# Material provided
--*--

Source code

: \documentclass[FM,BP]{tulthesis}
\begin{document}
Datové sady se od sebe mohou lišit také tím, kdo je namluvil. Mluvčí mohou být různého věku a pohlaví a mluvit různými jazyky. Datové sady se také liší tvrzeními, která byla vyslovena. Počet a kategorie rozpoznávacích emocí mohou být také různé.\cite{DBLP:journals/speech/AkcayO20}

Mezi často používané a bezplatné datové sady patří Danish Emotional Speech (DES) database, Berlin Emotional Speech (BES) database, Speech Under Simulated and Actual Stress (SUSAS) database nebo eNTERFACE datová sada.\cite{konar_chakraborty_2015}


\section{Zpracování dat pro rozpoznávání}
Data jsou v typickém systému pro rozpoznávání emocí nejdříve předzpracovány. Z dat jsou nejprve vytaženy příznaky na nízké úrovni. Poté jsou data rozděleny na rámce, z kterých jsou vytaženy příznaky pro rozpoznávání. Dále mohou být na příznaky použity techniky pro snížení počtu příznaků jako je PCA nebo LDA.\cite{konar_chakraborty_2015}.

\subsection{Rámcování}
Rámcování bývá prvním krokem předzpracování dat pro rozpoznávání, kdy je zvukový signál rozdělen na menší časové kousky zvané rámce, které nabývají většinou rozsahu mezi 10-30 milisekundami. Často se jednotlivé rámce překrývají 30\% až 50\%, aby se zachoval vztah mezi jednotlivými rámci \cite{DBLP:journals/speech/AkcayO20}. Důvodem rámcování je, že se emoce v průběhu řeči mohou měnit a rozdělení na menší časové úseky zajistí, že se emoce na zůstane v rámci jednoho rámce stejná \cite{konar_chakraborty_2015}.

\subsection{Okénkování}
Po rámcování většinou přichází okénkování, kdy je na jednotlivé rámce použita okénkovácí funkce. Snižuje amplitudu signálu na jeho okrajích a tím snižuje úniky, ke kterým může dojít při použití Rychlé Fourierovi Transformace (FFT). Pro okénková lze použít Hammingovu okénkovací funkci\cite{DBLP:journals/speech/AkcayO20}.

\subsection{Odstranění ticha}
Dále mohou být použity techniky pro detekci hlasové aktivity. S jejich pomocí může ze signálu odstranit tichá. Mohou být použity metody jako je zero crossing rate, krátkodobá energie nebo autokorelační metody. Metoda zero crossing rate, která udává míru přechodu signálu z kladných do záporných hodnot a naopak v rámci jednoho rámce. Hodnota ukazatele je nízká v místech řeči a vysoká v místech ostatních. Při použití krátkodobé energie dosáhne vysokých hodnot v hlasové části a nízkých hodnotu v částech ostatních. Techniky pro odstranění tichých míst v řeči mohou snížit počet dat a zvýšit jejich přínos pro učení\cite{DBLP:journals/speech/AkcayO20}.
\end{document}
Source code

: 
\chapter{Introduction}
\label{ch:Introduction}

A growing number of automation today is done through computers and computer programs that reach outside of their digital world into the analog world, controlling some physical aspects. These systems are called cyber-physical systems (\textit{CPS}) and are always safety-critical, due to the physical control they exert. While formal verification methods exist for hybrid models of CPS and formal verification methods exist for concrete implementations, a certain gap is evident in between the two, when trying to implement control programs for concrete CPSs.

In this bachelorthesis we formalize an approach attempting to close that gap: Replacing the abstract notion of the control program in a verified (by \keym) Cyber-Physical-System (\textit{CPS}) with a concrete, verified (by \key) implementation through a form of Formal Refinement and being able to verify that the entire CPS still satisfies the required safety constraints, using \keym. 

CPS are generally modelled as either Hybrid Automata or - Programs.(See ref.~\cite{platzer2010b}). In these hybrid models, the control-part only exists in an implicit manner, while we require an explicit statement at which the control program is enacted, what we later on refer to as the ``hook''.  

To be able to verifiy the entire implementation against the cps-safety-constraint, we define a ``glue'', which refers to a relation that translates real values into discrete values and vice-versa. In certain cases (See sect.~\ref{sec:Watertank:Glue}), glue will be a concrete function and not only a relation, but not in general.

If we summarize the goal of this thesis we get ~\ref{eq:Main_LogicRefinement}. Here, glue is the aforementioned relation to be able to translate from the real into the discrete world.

--*--

# Task instructions
Each line of the listing should be reproduced without any alteration.

# Exercise response
Source code

: \documentclass[FM,BP]{tulthesis}
\begin{document}
Datové sady se od sebe mohou lišit také tím, kdo je namluvil. Mluvčí mohou být různého věku a pohlaví a mluvit různými jazyky. Datové sady se také liší tvrzeními, která byla vyslovena. Počet a kategorie rozpoznávacích emocí mohou být také různé.\cite{DBLP:journals/speech/AkcayO20}

Mezi často používané a bezplatné datové sady patří Danish Emotional Speech (DES) database, Berlin Emotional Speech (BES) database, Speech Under Simulated and Actual Stress (SUSAS) database nebo eNTERFACE datová sada.\cite{konar_chakraborty_2015}


\section{Zpracování dat pro rozpoznávání}
Data jsou v typickém systému pro rozpoznávání emocí nejdříve předzpracovány. Z dat jsou nejprve vytaženy příznaky na nízké úrovni. Poté jsou data rozděleny na rámce, z kterých jsou vytaženy příznaky pro rozpoznávání. Dále mohou být na příznaky použity techniky pro snížení počtu příznaků jako je PCA nebo LDA.\cite{konar_chakraborty_2015}.

\subsection{Rámcování}
Rámcování bývá prvním krokem předzpracování dat pro rozpoznávání, kdy je zvukový signál rozdělen na menší časové kousky zvané rámce, které nabývají většinou rozsahu mezi 10-30 milisekundami. Často se jednotlivé rámce překrývají 30\% až 50\%, aby se zachoval vztah mezi jednotlivými rámci \cite{DBLP:journals/speech/AkcayO20}. Důvodem rámcování je, že se emoce v průběhu řeči mohou měnit a rozdělení na menší časové úseky zajistí, že se emoce na zůstane v rámci jednoho rámce stejná \cite{konar_chakraborty_2015}.

\subsection{Okénkování}
Po rámcování většinou přichází okénkování, kdy je na jednotlivé rámce použita okénkovácí funkce. Snižuje amplitudu signálu na jeho okrajích a tím snižuje úniky, ke kterým může dojít při použití Rychlé Fourierovi Transformace (FFT). Pro okénková lze použít Hammingovu okénkovací funkci\cite{DBLP:journals/speech/AkcayO20}.

\subsection{Odstranění ticha}
Dále mohou být použity techniky pro detekci hlasové aktivity. S jejich pomocí může ze signálu odstranit tichá. Mohou být použity metody jako je zero crossing rate, krátkodobá energie nebo autokorelační metody. Metoda zero crossing rate, která udává míru přechodu signálu z kladných do záporných hodnot a naopak v rámci jednoho rámce. Hodnota ukazatele je nízká v místech řeči a vysoká v místech ostatních. Při použití krátkodobé energie dosáhne vysokých hodnot v hlasové části a nízkých hodnotu v částech ostatních. Techniky pro odstranění tichých míst v řeči mohou snížit počet dat a zvýšit jejich přínos pro učení\cite{DBLP:journals/speech/AkcayO20}.
\end{document}
Source code

: 
\chapter{Introduction}
\label{ch:Introduction}

A growing number of automation today is done through computers and computer programs that reach outside of their digital world into the analog world, controlling some physical aspects. These systems are called cyber-physical systems (\textit{CPS}) and are always safety-critical, due to the physical control they exert. While formal verification methods exist for hybrid models of CPS and formal verification methods exist for concrete implementations, a certain gap is evident in between the two, when trying to implement control programs for concrete CPSs.

In this bachelorthesis we formalize an approach attempting to close that gap: Replacing the abstract notion of the control program in a verified (by \keym) Cyber-Physical-System (\textit{CPS}) with a concrete, verified (by \key) implementation through a form of Formal Refinement and being able to verify that the entire CPS still satisfies the required safety constraints, using \keym. 

CPS are generally modelled as either Hybrid Automata or - Programs.(See ref.~\cite{platzer2010b}). In these hybrid models, the control-part only exists in an implicit manner, while we require an explicit statement at which the control program is enacted, what we later on refer to as the ``hook''.  

To be able to verifiy the entire implementation against the cps-safety-constraint, we define a ``glue'', which refers to a relation that translates real values into discrete values and vice-versa. In certain cases (See sect.~\ref{sec:Watertank:Glue}), glue will be a concrete function and not only a relation, but not in general.

If we summarize the goal of this thesis we get ~\ref{eq:Main_LogicRefinement}. Here, glue is the aforementioned relation to be able to translate from the real into the discrete world.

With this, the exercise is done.